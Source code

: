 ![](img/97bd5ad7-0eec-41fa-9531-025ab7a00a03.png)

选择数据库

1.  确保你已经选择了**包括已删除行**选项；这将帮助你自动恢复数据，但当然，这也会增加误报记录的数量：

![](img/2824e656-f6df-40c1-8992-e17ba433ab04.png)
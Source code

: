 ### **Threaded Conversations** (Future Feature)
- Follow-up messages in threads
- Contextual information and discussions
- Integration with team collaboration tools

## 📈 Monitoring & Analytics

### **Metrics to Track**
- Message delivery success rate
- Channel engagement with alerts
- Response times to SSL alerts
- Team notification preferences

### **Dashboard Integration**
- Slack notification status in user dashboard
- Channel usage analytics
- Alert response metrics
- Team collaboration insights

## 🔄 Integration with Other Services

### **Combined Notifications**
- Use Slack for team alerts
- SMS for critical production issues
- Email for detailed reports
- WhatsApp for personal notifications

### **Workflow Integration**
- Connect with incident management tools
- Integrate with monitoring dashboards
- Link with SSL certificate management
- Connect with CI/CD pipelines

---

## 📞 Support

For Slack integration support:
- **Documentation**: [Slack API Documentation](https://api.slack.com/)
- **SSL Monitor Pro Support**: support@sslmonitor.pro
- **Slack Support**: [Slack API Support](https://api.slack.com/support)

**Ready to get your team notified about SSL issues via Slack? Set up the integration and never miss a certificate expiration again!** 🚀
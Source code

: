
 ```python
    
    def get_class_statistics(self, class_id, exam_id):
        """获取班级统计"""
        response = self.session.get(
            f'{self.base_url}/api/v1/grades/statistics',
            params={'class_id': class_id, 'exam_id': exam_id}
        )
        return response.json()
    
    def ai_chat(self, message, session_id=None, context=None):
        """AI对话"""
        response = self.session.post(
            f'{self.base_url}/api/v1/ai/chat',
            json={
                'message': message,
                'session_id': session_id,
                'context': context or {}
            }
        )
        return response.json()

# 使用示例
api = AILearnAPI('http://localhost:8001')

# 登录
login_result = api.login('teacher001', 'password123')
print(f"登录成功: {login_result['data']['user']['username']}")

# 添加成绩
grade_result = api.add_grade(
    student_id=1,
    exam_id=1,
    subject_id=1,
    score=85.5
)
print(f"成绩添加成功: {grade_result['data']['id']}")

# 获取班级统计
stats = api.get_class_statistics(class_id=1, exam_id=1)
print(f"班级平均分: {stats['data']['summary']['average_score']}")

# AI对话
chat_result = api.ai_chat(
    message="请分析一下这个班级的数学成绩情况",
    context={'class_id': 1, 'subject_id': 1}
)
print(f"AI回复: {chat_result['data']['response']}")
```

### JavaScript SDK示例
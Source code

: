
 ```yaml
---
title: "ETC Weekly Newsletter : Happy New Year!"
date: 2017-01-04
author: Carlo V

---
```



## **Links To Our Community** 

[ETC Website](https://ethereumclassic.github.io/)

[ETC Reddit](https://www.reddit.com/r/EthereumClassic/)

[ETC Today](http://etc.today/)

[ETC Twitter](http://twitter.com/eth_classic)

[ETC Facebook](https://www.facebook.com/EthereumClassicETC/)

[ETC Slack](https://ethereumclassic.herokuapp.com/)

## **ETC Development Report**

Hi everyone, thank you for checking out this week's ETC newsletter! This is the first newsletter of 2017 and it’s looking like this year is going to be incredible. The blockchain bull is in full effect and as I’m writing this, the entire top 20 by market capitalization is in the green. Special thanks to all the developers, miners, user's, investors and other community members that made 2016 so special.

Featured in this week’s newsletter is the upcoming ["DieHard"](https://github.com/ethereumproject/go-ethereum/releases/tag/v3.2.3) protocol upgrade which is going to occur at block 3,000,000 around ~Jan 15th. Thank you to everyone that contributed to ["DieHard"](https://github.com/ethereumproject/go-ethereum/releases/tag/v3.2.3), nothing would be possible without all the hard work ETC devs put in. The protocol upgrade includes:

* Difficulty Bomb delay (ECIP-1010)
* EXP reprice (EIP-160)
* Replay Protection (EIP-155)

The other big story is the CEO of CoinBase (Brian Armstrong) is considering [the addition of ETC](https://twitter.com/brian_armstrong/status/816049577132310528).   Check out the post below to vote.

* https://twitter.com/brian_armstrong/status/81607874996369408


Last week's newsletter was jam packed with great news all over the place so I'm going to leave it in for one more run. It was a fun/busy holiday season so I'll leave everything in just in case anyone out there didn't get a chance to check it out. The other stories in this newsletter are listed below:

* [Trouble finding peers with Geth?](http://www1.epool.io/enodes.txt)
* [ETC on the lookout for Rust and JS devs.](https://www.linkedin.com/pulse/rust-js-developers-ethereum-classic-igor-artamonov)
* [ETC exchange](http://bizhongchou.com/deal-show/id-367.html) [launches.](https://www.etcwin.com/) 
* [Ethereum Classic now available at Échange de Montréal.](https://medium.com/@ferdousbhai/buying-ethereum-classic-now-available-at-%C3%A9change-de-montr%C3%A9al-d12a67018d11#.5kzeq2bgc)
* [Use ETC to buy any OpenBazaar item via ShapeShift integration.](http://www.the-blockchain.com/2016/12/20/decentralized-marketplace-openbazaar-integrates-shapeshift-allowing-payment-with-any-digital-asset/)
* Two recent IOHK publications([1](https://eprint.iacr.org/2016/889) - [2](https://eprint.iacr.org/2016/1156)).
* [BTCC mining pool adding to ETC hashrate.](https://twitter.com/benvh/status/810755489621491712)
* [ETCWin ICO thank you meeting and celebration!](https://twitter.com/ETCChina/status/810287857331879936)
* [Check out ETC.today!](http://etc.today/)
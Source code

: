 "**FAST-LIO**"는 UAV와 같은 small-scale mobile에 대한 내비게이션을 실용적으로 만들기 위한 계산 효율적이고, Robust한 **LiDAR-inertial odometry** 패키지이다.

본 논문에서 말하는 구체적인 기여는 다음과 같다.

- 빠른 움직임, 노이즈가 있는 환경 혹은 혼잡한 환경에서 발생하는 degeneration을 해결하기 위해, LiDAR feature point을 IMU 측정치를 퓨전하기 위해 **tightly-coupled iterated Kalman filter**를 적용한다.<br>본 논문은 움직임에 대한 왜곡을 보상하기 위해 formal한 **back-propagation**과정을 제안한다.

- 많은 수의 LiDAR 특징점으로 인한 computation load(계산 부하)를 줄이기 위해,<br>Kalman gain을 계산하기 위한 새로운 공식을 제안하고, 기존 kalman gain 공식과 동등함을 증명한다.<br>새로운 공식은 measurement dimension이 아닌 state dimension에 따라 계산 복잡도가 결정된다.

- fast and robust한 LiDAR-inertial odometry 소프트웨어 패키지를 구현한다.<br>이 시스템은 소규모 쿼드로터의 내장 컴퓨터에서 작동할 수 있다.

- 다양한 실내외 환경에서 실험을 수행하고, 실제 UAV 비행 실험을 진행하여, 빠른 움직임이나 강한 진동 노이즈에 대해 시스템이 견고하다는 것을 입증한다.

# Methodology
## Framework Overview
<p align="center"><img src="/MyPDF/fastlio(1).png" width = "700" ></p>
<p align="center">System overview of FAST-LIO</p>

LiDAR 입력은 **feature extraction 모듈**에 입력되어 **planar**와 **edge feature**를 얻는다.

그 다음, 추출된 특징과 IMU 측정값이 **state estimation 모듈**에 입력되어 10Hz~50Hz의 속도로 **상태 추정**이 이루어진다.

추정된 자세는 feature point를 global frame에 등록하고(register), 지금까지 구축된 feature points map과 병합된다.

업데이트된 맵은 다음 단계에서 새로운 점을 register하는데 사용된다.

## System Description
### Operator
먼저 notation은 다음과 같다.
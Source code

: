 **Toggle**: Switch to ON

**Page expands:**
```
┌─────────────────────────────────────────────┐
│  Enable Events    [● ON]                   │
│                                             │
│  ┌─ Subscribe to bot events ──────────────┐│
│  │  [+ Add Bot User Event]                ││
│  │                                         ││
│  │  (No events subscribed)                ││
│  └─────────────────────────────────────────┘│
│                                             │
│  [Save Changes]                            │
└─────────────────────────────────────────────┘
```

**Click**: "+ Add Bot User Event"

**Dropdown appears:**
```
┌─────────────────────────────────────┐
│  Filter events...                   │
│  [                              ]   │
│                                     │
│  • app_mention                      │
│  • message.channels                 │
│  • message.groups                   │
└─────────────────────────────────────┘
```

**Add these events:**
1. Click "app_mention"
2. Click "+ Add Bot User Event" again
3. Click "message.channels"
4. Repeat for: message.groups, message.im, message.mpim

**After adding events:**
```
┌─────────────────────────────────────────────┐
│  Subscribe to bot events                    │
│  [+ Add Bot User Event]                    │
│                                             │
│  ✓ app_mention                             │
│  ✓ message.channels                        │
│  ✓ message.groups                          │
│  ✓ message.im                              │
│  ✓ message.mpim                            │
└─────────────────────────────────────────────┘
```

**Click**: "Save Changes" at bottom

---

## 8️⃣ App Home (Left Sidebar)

# Exercise requirements
Only the number should be given: the count of lines in the entries that contain the string "post".

# Solution for this task
2